Fine-tuning pretrained Swin Transformers (Tiny and Small) on CIFAR-100
and preparing for comparison with training from scratch. (Corrected)
"""


import torch
import torch.nn as nn
import torch.optim as optim
import torchvision
import torchvision.transforms as transforms
from torch.utils.data import DataLoader
from transformers import SwinForImageClassification, AutoImageProcessor
import time
import copy
import pandas as pd
from tqdm.auto import tqdm # For progress bars


# --- Configuration ---
# Models to fine-tune
model_checkpoints = [
    "microsoft/swin-tiny-patch4-window7-224",
    "microsoft/swin-small-patch4-window7-224",
]


# Training Hyperparameters
BATCH_SIZE = 32 # As requested
EPOCHS = 3      # Fine-tune for 2-5 epochs (using 3 here, adjustable)
LR = 2e-5       # As requested (AdamW usually uses smaller LR for fine-tuning)
DEVICE = torch.device("cuda" if torch.cuda.is_available() else "cpu")
NUM_CLASSES = 100 # For CIFAR-100


print(f"Using device: {DEVICE}")


# --- Data Loading and Preprocessing ---
# Swin models often pretrained on 224x224 images. Resize CIFAR-100.
processor = AutoImageProcessor.from_pretrained(model_checkpoints[0])
image_mean = processor.image_mean
image_std = processor.image_std
size = processor.size["height"] # Should be 224


normalize = transforms.Normalize(mean=image_mean, std=image_std)
_transform = transforms.Compose([
        transforms.Resize((size, size)),
        transforms.ToTensor(),
        normalize,
    ])


# Apply transforms to CIFAR-100
train_dataset = torchvision.datasets.CIFAR100(root='./data', train=True, download=True, transform=_transform)
train_loader = DataLoader(train_dataset, batch_size=BATCH_SIZE, shuffle=True, num_workers=2, pin_memory=True if DEVICE=='cuda' else False)

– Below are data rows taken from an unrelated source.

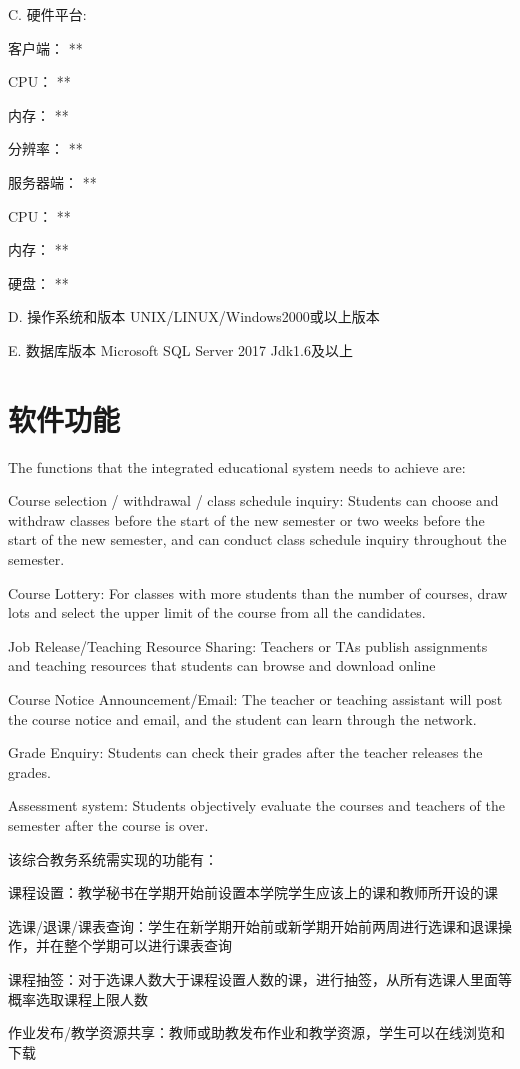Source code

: 	C. 硬件平台:

	客户端： **

	CPU： **

	内存： **

	分辨率： **

	服务器端： **

	CPU： **

	内存： **

	硬盘： **

	D. 操作系统和版本 UNIX/LINUX/Windows2000或以上版本

	E. 数据库版本 Microsoft SQL Server 2017  Jdk1.6及以上


\section{软件功能}
The functions that the integrated educational system needs to achieve are:

Course selection / withdrawal / class schedule inquiry: Students can choose and withdraw classes before the start of the new semester or two weeks before the start of the new semester, and can conduct class schedule inquiry throughout the semester.

Course Lottery: For classes with more students than the number of courses, draw lots and select the upper limit of the course from all the candidates.

Job Release/Teaching Resource Sharing: Teachers or TAs publish assignments and teaching resources that students can browse and download online

Course Notice Announcement/Email: The teacher or teaching assistant will post the course notice and email, and the student can learn through the network.

Grade Enquiry: Students can check their grades after the teacher releases the grades.

Assessment system: Students objectively evaluate the courses and teachers of the semester after the course is over.

该综合教务系统需实现的功能有：

课程设置：教学秘书在学期开始前设置本学院学生应该上的课和教师所开设的课

选课/退课/课表查询：学生在新学期开始前或新学期开始前两周进行选课和退课操作，并在整个学期可以进行课表查询

课程抽签：对于选课人数大于课程设置人数的课，进行抽签，从所有选课人里面等概率选取课程上限人数

作业发布/教学资源共享：教师或助教发布作业和教学资源，学生可以在线浏览和下载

test_dataset = torchvision.datasets.CIFAR100(root='./data', train=False, download=True, transform=_transform)
test_loader = DataLoader(test_dataset, batch_size=BATCH_SIZE, shuffle=False, num_workers=2, pin_memory=True if DEVICE=='cuda' else False)




# --- Model Loading and Modification ---
def load_and_prepare_model(checkpoint, num_labels, freeze_backbone=True):
    print(f"Loading model: {checkpoint}")
    model = SwinForImageClassification.from_pretrained(
        checkpoint,
        num_labels=num_labels,
        ignore_mismatched_sizes=True, # Necessary because we are replacing the head
    )


    # Freeze backbone if required
    if freeze_backbone:
        print("Freezing backbone weights...")
        for param in model.swin.parameters():
            param.requires_grad = False
        # Ensure the classifier head is trainable
        for param in model.classifier.parameters():
            param.requires_grad = True
    else:
        print("Training entire model (backbone unfrozen)...") # For scratch comparison later


    # Print trainable parameters
    total_params = sum(p.numel() for p in model.parameters())
    trainable_params = sum(p.numel() for p in model.parameters() if p.requires_grad)
    print(f"Total Parameters: {total_params/1e6:.2f} M")
    print(f"Trainable Parameters: {trainable_params/1e6:.2f} M")


    return model


# --- Training and Evaluation Loop ---
def train_model(model, model_name, trainloader, testloader, optimizer, epochs, device):
    print(f"\n--- Fine-tuning {model_name} ---")
    model.to(device)
    criterion = nn.CrossEntropyLoss() # Define loss function inside
    results = {'train_loss': [], 'test_loss': [], 'test_acc': [], 'epoch_time': []}
    best_acc = 0.0


    for epoch in range(epochs):
        start_time = time.time()
        model.train()
        running_loss = 0.0
        progress_bar = tqdm(trainloader, desc=f"Epoch {epoch+1}/{epochs}", leave=False)
        for batch in progress_bar:
            # Assuming standard torchvision loader output (inputs, labels)
            inputs, labels = batch
            inputs, labels = inputs.to(device), labels.to(device)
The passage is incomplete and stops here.